Output the entries word for word. Omit images.
[Opening RECORDS SUPPLIED section]
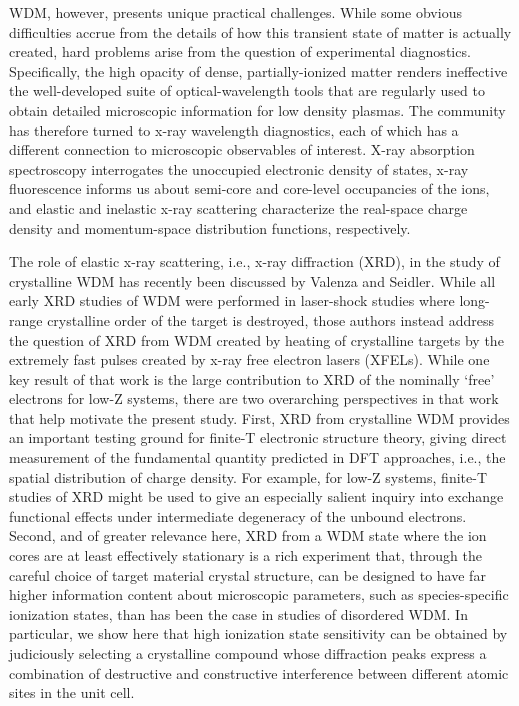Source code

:WDM, however, presents unique practical challenges. While some obvious
difficulties accrue from the details of how this transient state of
matter is actually created, hard problems arise from the question of
experimental diagnostics. Specifically, the high opacity of dense,
partially-ionized matter renders ineffective the well-developed suite of
optical-wavelength tools that are regularly used to obtain detailed
microscopic information for low density plasmas. The community has
therefore turned to x-ray wavelength diagnostics, each of which has a
different connection to microscopic observables of interest. X-ray
absorption spectroscopy interrogates the unoccupied electronic density
of states, x-ray fluorescence informs us about semi-core and core-level
occupancies of the ions, and elastic and inelastic x-ray scattering
characterize the real-space charge density and momentum-space
distribution functions, respectively. \cite{CHASE2016ULTRAFAST, YANO2009X}

The role of elastic x-ray scattering, i.e., x-ray diffraction (XRD), in
the study of crystalline WDM has recently been discussed by Valenza and
Seidler. \cite{VALENZA2016WARM} While all early XRD studies of WDM were performed in
laser-shock studies where long-range crystalline order of the target is
destroyed, those authors instead address the question of XRD from WDM
created by heating of crystalline targets by the extremely fast pulses
created by x-ray free electron lasers (XFELs). \cite{MA2013X} While one key
result of that work is the large contribution to XRD of the nominally
`free' electrons for low-Z systems, there are two overarching
perspectives in that work that help motivate the present study. First,
XRD from crystalline WDM provides an important testing ground for
finite-T electronic structure theory, giving direct measurement of the
fundamental quantity predicted in DFT approaches, i.e., the spatial
distribution of charge density. For example, for low-Z systems, finite-T
studies of XRD might be used to give an especially salient inquiry into
exchange functional effects under intermediate degeneracy of the unbound
electrons. Second, and of greater relevance here, XRD from a WDM state
where the ion cores are at least effectively stationary is a rich
experiment that, through the careful choice of target material crystal
structure, can be designed to have far higher information content about
microscopic parameters, such as species-specific ionization states, than
has been the case in studies of disordered WDM. In particular, we show
here that high ionization state sensitivity can be obtained by
judiciously selecting a crystalline compound whose diffraction peaks
express a combination of destructive and constructive interference
between different atomic sites in the unit cell.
[Closing RECORDS SUPPLIED section]
◆ RESPONSE
Source code

:WDM, however, presents unique practical challenges. While some obvious
difficulties accrue from the details of how this transient state of
matter is actually created, hard problems arise from the question of
experimental diagnostics. Specifically, the high opacity of dense,
partially-ionized matter renders ineffective the well-developed suite of
optical-wavelength tools that are regularly used to obtain detailed
microscopic information for low density plasmas. The community has
therefore turned to x-ray wavelength diagnostics, each of which has a
different connection to microscopic observables of interest. X-ray
absorption spectroscopy interrogates the unoccupied electronic density
of states, x-ray fluorescence informs us about semi-core and core-level
occupancies of the ions, and elastic and inelastic x-ray scattering
characterize the real-space charge density and momentum-space
distribution functions, respectively. \cite{CHASE2016ULTRAFAST, YANO2009X}

The role of elastic x-ray scattering, i.e., x-ray diffraction (XRD), in
the study of crystalline WDM has recently been discussed by Valenza and
Seidler. \cite{VALENZA2016WARM} While all early XRD studies of WDM were performed in
laser-shock studies where long-range crystalline order of the target is
destroyed, those authors instead address the question of XRD from WDM
created by heating of crystalline targets by the extremely fast pulses
created by x-ray free electron lasers (XFELs). \cite{MA2013X} While one key
result of that work is the large contribution to XRD of the nominally
`free' electrons for low-Z systems, there are two overarching
perspectives in that work that help motivate the present study. First,
XRD from crystalline WDM provides an important testing ground for
finite-T electronic structure theory, giving direct measurement of the
fundamental quantity predicted in DFT approaches, i.e., the spatial
distribution of charge density. For example, for low-Z systems, finite-T
studies of XRD might be used to give an especially salient inquiry into
exchange functional effects under intermediate degeneracy of the unbound
electrons. Second, and of greater relevance here, XRD from a WDM state
where the ion cores are at least effectively stationary is a rich
experiment that, through the careful choice of target material crystal
structure, can be designed to have far higher information content about
microscopic parameters, such as species-specific ionization states, than
has been the case in studies of disordered WDM. In particular, we show
here that high ionization state sensitivity can be obtained by
judiciously selecting a crystalline compound whose diffraction peaks
express a combination of destructive and constructive interference
between different atomic sites in the unit cell.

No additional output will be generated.